The default option works well in general. The 'always upright', or minimal option, is suitable for those who sit primarily upright. The 'TT/tri' option is good for time-trial/triathlon purposes.
The carbon fiber layout of the saddle is adjusted based on rider weight. This provides the appropriate amount of saddle flex improving comfort over long distances.
Two weight ranges are currently available: less than 180lbs, and between 180 and 240lbs. If your weight fluctuates between the two ranges, pick the lower range.
Our carbon rails are oval (cross-section: 7mm wide, either 9 or 10mm high). All top-down rail clamps should work, while specific 7x9 or 7x10 clamp ears for side-loading clamps are necessary (check with seatpost manufacturer). Our 7x9 rails have a weight limit of 180lbs (80kg), while the 7x10 ones have a limit of 210lbs (95kg). Metal rails have a limit of 240lbs (110kg).
Tall rails have height similar to other saddles in the market. They provide additional clearance during installation and may be necessary in cases where the seatpost bolts are long. Short rails result in a lower saddle stack height which may be more aesthetically pleasing. All our metal rails are tall.
There are two types of saddle graphics: angled, and vertical. Both include three elements: a team logo, nationality, and rider name. The difference is the location of the elements: for angled, the elements are situated on the right saddle wing whereas they are arranged in a stripe across the saddle center for vertical.

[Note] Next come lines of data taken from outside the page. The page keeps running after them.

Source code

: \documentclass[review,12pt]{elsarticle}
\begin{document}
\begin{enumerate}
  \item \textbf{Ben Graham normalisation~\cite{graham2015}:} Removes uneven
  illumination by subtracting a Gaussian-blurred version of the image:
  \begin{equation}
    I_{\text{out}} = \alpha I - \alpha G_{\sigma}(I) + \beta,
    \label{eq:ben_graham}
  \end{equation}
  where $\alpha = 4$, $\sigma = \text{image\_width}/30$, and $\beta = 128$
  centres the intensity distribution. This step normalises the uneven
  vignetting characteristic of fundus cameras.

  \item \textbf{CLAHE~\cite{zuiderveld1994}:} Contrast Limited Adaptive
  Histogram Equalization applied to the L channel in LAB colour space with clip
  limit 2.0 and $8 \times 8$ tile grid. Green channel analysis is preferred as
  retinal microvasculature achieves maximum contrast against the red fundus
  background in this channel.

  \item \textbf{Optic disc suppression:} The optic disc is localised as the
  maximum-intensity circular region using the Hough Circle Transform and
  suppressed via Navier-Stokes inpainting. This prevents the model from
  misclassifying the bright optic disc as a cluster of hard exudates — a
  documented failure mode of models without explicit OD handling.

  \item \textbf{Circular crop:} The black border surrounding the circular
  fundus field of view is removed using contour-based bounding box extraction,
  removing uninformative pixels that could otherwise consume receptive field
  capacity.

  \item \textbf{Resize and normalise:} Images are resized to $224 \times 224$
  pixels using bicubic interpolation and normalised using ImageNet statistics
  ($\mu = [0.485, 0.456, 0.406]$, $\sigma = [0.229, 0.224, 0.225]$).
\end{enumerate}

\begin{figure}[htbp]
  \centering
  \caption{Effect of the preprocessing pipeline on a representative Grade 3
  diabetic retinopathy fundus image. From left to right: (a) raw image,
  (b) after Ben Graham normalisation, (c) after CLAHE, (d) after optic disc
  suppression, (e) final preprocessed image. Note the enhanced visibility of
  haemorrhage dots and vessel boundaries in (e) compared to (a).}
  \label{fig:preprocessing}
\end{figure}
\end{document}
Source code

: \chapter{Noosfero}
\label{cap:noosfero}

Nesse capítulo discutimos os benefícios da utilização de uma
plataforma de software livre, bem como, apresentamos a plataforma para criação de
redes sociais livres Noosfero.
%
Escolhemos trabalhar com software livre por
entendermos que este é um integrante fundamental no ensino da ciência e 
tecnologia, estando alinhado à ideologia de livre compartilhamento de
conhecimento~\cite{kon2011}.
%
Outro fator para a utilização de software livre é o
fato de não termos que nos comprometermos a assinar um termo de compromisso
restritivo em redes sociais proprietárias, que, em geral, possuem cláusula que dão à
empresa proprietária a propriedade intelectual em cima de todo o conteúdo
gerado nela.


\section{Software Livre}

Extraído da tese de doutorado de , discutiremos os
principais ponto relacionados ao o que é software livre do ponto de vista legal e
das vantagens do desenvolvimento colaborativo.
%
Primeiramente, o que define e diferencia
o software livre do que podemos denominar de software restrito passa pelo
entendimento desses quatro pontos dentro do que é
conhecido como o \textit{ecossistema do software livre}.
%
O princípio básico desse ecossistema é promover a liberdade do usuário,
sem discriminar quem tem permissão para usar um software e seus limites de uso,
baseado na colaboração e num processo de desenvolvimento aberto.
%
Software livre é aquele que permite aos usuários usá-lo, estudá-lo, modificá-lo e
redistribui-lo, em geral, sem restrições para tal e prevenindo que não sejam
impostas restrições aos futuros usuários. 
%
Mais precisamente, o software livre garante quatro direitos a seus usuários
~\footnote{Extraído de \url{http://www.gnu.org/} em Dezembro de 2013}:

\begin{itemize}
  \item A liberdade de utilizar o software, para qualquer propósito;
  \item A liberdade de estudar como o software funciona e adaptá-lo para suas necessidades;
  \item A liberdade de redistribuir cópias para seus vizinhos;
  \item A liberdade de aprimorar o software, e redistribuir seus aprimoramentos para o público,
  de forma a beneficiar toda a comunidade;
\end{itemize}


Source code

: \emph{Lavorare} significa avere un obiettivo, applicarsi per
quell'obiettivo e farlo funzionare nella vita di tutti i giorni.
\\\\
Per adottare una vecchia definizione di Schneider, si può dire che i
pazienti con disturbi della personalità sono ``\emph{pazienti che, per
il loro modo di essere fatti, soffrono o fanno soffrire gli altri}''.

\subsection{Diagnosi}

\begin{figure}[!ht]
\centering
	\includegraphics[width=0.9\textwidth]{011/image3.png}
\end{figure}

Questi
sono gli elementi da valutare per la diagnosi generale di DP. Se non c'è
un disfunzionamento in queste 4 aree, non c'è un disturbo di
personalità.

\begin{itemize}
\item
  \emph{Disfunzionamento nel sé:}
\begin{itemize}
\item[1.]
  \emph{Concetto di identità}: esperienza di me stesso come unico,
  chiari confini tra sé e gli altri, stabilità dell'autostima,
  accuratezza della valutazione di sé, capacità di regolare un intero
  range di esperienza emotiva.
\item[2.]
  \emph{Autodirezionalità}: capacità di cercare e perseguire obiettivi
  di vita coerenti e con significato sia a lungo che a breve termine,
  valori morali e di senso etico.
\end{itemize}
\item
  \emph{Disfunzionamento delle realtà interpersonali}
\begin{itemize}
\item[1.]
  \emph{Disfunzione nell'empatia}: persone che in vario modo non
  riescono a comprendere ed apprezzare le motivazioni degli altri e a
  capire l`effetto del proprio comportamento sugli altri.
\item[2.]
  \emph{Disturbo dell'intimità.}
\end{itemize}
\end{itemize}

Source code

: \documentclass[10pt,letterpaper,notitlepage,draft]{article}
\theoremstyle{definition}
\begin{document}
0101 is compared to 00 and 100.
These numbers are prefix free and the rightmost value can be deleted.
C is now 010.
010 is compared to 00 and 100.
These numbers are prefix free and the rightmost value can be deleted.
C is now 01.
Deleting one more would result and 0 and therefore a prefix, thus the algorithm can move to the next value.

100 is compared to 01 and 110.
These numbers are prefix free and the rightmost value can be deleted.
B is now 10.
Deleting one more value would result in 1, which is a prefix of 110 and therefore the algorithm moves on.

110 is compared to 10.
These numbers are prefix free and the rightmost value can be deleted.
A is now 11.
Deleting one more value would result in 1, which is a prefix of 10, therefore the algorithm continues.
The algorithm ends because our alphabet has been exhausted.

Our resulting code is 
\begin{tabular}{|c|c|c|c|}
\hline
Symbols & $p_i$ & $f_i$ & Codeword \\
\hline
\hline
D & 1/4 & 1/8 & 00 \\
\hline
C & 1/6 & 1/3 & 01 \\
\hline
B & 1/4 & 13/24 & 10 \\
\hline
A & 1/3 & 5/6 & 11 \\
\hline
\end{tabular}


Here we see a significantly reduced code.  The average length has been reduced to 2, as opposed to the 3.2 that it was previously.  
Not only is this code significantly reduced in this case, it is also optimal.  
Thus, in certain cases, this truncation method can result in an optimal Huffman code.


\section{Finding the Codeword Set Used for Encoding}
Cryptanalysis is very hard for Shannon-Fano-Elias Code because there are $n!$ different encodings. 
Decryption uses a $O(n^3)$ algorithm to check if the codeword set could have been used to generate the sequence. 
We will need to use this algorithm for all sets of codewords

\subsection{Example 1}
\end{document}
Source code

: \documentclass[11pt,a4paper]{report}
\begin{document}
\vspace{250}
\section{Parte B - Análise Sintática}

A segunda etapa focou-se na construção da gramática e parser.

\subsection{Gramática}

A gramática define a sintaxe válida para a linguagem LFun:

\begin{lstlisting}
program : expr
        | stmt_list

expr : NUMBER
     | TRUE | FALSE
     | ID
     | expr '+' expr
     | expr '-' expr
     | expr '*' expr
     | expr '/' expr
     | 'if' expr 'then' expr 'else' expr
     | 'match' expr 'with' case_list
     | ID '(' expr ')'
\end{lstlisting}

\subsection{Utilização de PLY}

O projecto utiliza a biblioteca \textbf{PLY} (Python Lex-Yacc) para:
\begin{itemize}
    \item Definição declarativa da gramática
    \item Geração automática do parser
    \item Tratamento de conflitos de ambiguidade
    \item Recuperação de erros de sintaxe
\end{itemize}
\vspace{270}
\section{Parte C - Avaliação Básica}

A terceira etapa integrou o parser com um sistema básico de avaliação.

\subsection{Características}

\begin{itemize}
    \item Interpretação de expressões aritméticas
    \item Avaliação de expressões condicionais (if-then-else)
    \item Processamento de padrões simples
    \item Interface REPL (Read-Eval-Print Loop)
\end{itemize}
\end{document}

(a) Team logo: You provide the URL (e.g. http://www.path.to.logo.com/logo.png) of a publicly accessible image which will be inserted here. This URL can be obtained by right-clicking on the image in a web browser and selecting the option similar to "copy image location".
To test, paste the copied URL in a new browser window. Only the image itself should appear. In the case of online services such as Dropbox, the image may be surrounded by a service-specific window, which will cause the image retrieval to fail.
To use your own image, you can upload to a sharing/social site like Facebook or Google Photos, then use the URL from there.
Depending on the aspect ratio, the logo may be rotated for a better fit. It will then be scaled proportionally to fit the available vertical space.
If the resulting image does not fill the width of the region,
the remaining background will be filled with the image's
edge pixels. For instance, using the image
(b) Nationality: The flag corresponding to your nationality appears here.
(c) Rider name: Your name appears here. For instance, if you are John Smith, "J. Smith" is an option.